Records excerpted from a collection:
◇ ◇ ◇

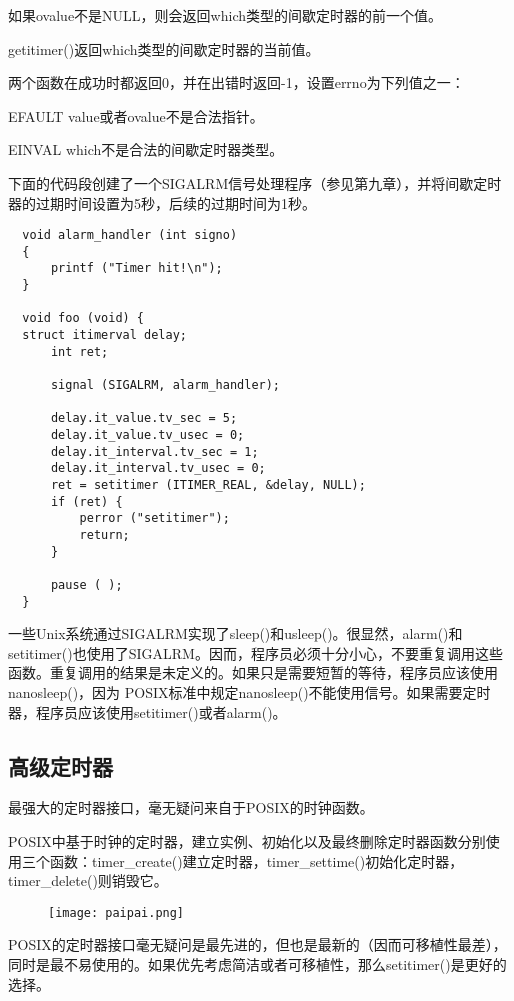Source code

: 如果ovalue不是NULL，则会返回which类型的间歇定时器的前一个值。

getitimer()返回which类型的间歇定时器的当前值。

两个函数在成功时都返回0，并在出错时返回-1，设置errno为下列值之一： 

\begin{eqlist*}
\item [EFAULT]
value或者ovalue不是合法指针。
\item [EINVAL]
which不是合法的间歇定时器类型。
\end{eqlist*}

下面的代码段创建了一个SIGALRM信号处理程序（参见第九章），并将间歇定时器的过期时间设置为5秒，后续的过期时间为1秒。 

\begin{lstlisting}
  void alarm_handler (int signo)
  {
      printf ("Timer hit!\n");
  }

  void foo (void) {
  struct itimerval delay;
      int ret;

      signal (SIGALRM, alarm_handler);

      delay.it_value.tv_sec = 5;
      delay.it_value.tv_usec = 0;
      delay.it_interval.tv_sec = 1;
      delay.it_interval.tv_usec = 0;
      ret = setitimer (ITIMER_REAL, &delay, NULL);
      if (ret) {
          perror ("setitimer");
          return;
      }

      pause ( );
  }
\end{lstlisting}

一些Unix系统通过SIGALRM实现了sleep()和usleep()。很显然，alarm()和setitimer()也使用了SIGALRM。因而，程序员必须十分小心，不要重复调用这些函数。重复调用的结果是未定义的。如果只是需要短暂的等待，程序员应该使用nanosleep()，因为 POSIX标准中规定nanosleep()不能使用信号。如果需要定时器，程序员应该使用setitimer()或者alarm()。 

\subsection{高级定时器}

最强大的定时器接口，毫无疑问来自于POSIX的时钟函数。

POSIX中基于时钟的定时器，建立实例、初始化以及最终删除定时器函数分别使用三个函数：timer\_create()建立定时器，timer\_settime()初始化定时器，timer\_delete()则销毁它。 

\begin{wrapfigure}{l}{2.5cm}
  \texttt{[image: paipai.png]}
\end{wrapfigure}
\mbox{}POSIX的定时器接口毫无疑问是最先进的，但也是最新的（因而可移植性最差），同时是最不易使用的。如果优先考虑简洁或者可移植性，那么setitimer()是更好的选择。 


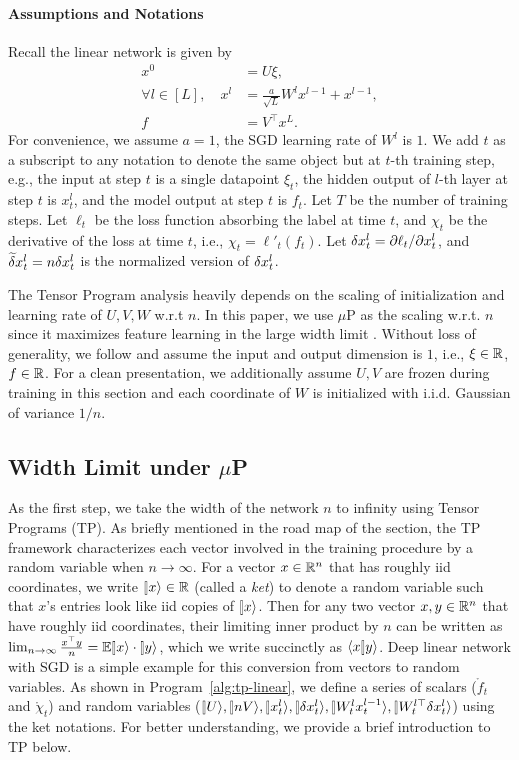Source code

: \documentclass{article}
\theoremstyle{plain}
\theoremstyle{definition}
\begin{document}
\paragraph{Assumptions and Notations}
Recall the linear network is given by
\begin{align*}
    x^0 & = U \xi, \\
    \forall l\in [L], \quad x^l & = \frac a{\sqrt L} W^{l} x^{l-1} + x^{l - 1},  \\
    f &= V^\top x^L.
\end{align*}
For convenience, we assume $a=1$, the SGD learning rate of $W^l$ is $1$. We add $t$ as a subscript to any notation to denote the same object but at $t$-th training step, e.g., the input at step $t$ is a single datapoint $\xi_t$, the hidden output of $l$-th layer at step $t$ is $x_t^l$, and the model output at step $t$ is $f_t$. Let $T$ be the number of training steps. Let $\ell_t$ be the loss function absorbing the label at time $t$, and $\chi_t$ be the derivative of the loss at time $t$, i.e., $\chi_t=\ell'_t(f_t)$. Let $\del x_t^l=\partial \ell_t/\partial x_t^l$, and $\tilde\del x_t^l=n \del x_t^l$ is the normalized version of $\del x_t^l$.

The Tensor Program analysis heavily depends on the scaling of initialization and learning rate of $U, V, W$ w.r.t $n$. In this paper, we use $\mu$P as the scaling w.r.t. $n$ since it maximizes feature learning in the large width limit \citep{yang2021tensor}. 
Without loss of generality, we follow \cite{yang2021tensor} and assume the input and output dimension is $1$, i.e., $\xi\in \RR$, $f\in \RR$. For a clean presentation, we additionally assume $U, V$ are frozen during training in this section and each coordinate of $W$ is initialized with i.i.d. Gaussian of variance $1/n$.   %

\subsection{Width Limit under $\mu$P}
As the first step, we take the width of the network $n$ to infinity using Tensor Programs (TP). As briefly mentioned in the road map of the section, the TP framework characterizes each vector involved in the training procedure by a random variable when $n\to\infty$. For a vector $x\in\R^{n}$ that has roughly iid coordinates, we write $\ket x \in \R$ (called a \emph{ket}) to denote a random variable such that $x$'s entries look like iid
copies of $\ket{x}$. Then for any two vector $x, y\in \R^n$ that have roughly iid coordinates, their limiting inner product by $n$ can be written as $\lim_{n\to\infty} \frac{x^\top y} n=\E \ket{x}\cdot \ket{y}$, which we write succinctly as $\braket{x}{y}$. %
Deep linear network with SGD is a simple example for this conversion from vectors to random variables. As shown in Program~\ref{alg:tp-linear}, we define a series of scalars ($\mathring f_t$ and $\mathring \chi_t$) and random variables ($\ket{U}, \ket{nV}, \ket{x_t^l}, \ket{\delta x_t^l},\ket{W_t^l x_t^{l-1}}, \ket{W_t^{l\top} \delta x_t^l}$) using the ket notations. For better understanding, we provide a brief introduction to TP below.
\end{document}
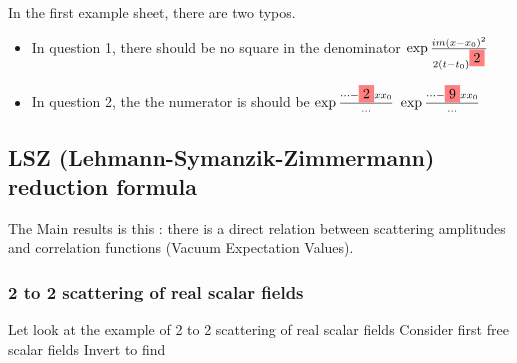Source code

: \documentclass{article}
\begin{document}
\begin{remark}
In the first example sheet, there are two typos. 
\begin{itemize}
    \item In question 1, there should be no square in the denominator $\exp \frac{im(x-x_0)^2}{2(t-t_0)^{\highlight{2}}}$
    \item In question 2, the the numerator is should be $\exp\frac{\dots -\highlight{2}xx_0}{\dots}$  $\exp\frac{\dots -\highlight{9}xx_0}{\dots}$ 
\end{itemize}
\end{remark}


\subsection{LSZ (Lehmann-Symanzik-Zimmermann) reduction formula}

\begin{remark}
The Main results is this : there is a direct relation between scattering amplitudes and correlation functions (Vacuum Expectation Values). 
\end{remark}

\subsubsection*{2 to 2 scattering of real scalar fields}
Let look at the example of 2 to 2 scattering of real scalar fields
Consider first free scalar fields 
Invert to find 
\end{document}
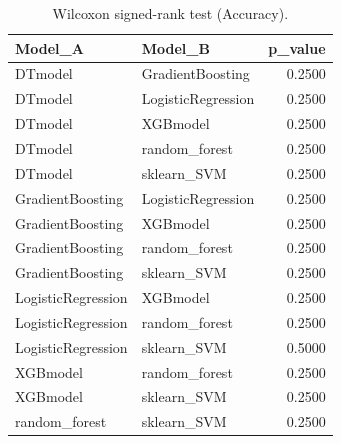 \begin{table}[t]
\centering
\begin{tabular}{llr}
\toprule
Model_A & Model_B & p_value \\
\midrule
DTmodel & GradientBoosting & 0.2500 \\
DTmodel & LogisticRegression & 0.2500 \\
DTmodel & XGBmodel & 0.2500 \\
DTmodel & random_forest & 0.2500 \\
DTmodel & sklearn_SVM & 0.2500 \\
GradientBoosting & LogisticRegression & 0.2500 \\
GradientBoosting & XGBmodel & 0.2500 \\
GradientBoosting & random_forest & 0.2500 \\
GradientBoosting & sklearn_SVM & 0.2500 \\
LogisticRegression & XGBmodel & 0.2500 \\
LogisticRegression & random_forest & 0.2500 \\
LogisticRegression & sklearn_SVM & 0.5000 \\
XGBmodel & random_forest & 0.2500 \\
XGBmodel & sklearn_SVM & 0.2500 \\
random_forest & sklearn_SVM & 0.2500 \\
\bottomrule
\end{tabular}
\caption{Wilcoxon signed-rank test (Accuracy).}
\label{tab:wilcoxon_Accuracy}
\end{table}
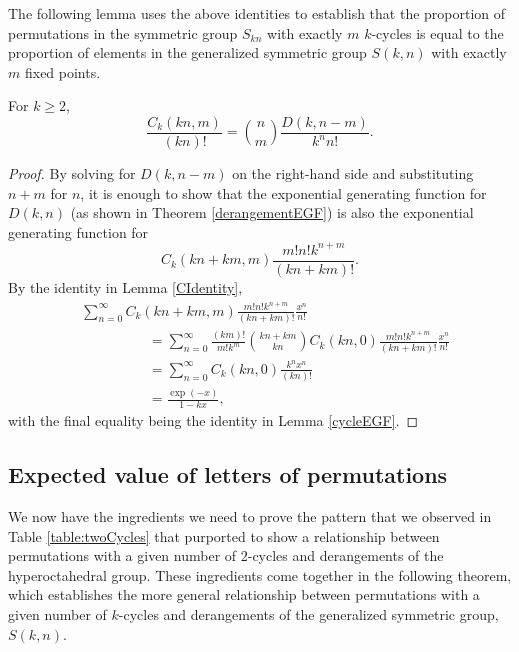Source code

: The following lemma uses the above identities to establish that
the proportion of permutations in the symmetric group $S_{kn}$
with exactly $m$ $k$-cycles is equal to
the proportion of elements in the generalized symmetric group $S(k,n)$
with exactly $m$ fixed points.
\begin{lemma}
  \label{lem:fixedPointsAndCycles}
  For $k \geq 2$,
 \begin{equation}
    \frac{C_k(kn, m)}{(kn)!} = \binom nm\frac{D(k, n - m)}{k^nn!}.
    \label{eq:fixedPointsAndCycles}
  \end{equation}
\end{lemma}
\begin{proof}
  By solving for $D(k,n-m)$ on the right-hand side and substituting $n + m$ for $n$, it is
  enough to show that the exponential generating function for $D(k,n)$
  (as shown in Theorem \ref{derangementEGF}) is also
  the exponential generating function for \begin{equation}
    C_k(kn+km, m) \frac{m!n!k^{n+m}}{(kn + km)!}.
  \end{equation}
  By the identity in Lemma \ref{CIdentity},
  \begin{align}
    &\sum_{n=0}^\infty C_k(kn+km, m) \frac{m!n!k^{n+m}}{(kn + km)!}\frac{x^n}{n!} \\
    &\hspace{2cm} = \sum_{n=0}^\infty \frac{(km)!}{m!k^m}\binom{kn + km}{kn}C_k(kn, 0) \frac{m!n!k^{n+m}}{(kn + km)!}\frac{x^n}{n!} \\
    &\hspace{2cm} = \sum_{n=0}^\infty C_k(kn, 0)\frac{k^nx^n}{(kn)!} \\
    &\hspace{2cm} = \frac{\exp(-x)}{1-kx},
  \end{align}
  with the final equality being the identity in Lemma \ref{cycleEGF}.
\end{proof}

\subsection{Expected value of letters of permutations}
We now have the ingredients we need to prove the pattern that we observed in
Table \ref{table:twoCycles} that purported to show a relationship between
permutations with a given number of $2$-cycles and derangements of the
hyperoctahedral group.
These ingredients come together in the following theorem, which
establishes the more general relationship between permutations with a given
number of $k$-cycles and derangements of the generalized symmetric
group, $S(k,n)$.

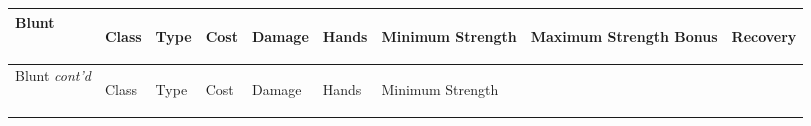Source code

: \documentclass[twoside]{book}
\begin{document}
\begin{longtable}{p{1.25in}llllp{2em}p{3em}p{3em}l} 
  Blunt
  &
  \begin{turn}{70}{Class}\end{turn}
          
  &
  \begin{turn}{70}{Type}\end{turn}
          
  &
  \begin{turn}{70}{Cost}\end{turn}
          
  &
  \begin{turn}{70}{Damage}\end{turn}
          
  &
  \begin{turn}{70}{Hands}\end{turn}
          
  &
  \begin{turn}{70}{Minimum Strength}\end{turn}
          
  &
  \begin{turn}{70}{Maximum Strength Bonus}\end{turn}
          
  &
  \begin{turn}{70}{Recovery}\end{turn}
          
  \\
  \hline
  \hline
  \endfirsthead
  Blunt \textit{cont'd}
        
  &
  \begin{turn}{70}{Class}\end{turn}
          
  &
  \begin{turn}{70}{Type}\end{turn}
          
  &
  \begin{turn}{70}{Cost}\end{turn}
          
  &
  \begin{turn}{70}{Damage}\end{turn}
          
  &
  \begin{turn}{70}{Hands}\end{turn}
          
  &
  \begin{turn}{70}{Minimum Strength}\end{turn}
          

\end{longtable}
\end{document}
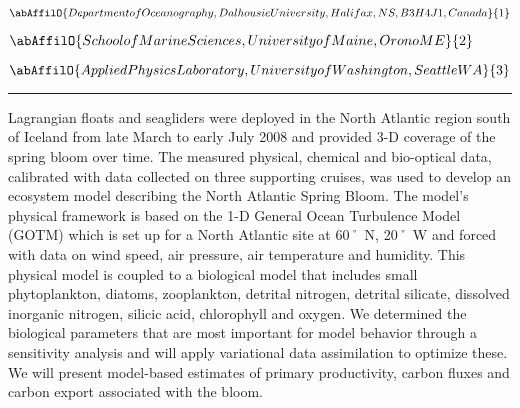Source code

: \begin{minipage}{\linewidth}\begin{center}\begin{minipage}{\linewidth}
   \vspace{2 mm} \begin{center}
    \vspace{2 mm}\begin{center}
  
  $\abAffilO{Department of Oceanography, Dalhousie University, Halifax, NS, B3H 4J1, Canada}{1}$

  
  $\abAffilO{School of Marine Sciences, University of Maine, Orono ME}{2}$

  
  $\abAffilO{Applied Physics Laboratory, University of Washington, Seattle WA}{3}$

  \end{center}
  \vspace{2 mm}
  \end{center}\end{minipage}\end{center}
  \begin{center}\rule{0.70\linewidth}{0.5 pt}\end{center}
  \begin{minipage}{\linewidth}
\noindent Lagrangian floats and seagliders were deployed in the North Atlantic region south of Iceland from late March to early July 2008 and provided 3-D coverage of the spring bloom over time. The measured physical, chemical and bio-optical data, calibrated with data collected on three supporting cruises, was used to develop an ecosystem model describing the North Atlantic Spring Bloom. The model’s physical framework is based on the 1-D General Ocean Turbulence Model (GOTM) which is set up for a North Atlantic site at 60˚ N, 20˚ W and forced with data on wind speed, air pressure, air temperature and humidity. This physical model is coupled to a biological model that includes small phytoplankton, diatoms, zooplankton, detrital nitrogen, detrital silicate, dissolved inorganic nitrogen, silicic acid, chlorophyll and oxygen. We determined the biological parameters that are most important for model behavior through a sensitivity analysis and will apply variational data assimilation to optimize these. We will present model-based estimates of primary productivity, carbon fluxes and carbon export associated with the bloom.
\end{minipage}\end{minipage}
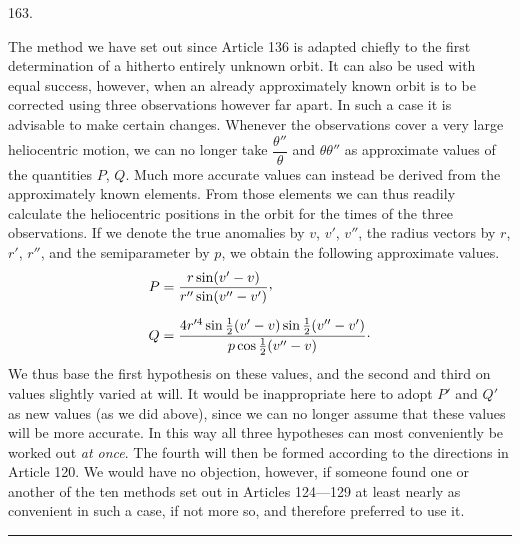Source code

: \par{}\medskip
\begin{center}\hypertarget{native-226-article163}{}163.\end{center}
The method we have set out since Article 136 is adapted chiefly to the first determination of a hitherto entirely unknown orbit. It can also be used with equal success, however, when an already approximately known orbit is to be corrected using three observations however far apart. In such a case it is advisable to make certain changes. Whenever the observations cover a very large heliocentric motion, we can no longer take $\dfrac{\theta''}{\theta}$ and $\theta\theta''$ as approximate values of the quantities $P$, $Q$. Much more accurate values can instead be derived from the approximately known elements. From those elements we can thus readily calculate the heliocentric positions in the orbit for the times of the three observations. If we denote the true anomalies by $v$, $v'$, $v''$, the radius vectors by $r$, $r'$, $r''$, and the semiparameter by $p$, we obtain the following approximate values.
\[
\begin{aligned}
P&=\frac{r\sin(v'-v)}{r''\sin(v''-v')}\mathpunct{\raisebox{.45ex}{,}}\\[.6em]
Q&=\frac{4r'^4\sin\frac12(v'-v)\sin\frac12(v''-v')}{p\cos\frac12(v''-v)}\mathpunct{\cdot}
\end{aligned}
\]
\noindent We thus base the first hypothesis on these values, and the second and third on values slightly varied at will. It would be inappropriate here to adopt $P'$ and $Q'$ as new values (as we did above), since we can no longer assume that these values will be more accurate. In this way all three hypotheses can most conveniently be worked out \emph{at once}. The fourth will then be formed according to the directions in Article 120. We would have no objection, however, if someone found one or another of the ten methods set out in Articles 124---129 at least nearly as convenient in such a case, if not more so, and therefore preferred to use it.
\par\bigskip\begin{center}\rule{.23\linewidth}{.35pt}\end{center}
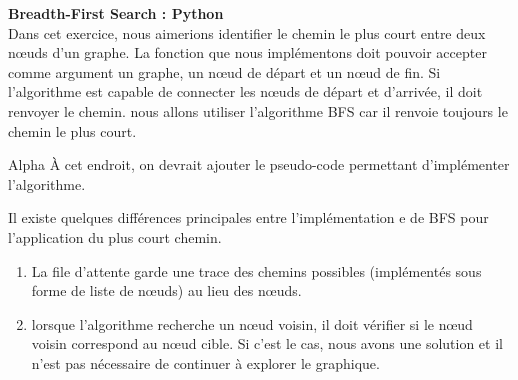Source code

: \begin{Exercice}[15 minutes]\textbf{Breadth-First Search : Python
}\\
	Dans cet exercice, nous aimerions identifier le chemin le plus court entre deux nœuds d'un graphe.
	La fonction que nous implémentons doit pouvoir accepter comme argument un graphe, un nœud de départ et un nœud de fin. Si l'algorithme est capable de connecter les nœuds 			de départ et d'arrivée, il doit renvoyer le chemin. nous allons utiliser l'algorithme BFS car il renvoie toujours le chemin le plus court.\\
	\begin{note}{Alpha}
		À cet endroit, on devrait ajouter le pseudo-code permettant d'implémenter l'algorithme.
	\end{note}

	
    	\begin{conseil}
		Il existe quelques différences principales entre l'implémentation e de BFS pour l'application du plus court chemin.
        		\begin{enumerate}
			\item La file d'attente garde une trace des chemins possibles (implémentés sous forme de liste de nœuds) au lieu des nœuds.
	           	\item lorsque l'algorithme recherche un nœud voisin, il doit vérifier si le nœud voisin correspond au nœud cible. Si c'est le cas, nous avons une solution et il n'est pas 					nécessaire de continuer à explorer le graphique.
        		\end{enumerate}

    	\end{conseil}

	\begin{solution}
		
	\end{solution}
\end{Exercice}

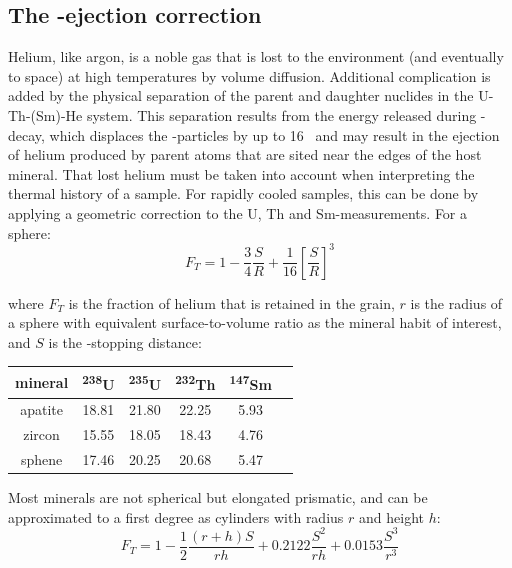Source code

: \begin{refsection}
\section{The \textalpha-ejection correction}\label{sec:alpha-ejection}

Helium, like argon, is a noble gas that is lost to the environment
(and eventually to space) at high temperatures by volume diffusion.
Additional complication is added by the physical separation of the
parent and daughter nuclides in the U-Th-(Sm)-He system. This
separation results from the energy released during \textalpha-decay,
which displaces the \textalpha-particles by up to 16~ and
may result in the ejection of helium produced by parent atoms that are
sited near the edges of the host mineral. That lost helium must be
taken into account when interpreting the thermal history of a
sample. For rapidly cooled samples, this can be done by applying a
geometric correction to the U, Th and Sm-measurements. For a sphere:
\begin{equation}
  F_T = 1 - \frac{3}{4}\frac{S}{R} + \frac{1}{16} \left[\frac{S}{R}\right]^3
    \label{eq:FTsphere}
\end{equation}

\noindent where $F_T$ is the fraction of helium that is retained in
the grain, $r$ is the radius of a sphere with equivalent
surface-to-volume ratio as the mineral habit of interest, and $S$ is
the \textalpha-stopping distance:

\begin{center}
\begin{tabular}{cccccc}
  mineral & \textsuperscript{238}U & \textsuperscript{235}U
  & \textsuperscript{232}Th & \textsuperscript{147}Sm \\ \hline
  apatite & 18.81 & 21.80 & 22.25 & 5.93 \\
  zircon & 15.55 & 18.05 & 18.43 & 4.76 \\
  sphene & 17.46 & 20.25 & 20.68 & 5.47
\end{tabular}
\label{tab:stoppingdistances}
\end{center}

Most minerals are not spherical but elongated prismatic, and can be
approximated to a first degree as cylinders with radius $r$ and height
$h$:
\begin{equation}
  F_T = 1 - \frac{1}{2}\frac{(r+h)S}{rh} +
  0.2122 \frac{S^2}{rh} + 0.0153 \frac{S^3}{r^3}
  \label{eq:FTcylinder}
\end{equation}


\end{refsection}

◇ ◇ ◇

### Work to complete
Go through the data and copy every line that includes "separation".

### Answer space
Additional complication is added by the physical separation of the
separation results from the energy released during \textalpha-decay,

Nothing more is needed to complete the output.